At Obama's presser Monday, he once again put on display his boldly divisive strategy to destroy the Republican opposition:
Republicans are "holding a gun to the head of the American people."
Republicans want to "delay checks to the elderly and children with disabilities."
Republicans want to "collect a ransom for not crashing the economy."
Republicans could "blow up the economy."
This is NOT a new strategy: vilifying conservatives to make them the enemy. It should catch no one unawares. Republicans acknowledged during the fiscal cliff standoff that they were getting killed by this strategy. So what was their dynamic response, revealing a new understanding that it will take a bold articulation of the impossible fiscal crisis we are in and how the very essence of our liberty and prosperity is at stake if we don't stand firm and thwart the reckless, cataclysmic spending of a president who seems bent on bankrupting our nation in pursuit of fundamental transformation?
Mitch McConnell: "We are hoping for a new seriousness on the part of the president with regard to the single biggest issue confronting the country and we look forward to working with him to do something about this huge, huge problem."
John Boehner: "The American people do not support raising the debt ceiling without reducing government spending at the same time.

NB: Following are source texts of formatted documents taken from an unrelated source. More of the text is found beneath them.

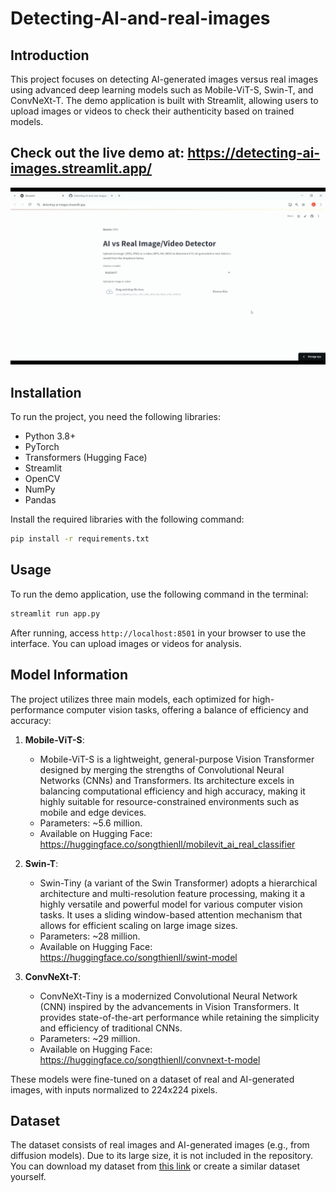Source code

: # Detecting-AI-and-real-images

## Introduction
This project focuses on detecting AI-generated images versus real images using advanced deep learning models such as Mobile-ViT-S, Swin-T, and ConvNeXt-T. The demo application is built with Streamlit, allowing users to upload images or videos to check their authenticity based on trained models.

## Check out the live demo at: https://detecting-ai-images.streamlit.app/  
![me](https://github.com/songthienll/Detecting-AI-and-real-images/blob/main/demo.gif)

## Installation
To run the project, you need the following libraries:

- Python 3.8+
- PyTorch
- Transformers (Hugging Face)
- Streamlit
- OpenCV
- NumPy
- Pandas

Install the required libraries with the following command:

```bash
pip install -r requirements.txt
```


## Usage

To run the demo application, use the following command in the terminal:

```bash
streamlit run app.py
```

After running, access `http://localhost:8501` in your browser to use the interface. You can upload images or videos for analysis.

## Model Information

The project utilizes three main models, each optimized for high-performance computer vision tasks, offering a balance of efficiency and accuracy:

1. **Mobile-ViT-S**:  
   - Mobile-ViT-S is a lightweight, general-purpose Vision Transformer designed by merging the strengths of Convolutional Neural Networks (CNNs) and Transformers. Its architecture excels in balancing computational efficiency and high accuracy, making it highly suitable for resource-constrained environments such as mobile and edge devices.
   - Parameters: ~5.6 million.  
   - Available on Hugging Face: https://huggingface.co/songthienll/mobilevit_ai_real_classifier
2. **Swin-T**:  
   - Swin-Tiny (a variant of the Swin Transformer) adopts a hierarchical architecture and multi-resolution feature processing, making it a highly versatile and powerful model for various computer vision tasks. It uses a sliding window-based attention mechanism that allows for efficient scaling on large image sizes.
   - Parameters: ~28 million.  
   - Available on Hugging Face: https://huggingface.co/songthienll/swint-model

3. **ConvNeXt-T**:  
   - ConvNeXt-Tiny is a modernized Convolutional Neural Network (CNN) inspired by the advancements in Vision Transformers. It provides state-of-the-art performance while retaining the simplicity and efficiency of traditional CNNs.
   - Parameters: ~29 million.  
   - Available on Hugging Face: https://huggingface.co/songthienll/convnext-t-model

These models were fine-tuned on a dataset of real and AI-generated images, with inputs normalized to 224x224 pixels.

## Dataset

The dataset consists of real images and AI-generated images (e.g., from diffusion models). Due to its large size, it is not included in the repository. You can download my dataset from [this link](https://www.kaggle.com/datasets/songthien/ai-and-real-images) or create a similar dataset yourself.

The consequences of
failing to increase the debt ceiling are real, but so, too, are the
consequences of allowing our spending problem to go unresolved.”
Seriously. "Huge, huge problem" and "the consequences are real" are not going to capture the hearts and minds of the American people. And these timid, oh-so-restrained, diplomatic words of Republican leaders are not effective in combating the over-the-top, emotional, effective vilifying language of the president. They met Obama bull horn with a whimper. Time for a game change. Real, real fast.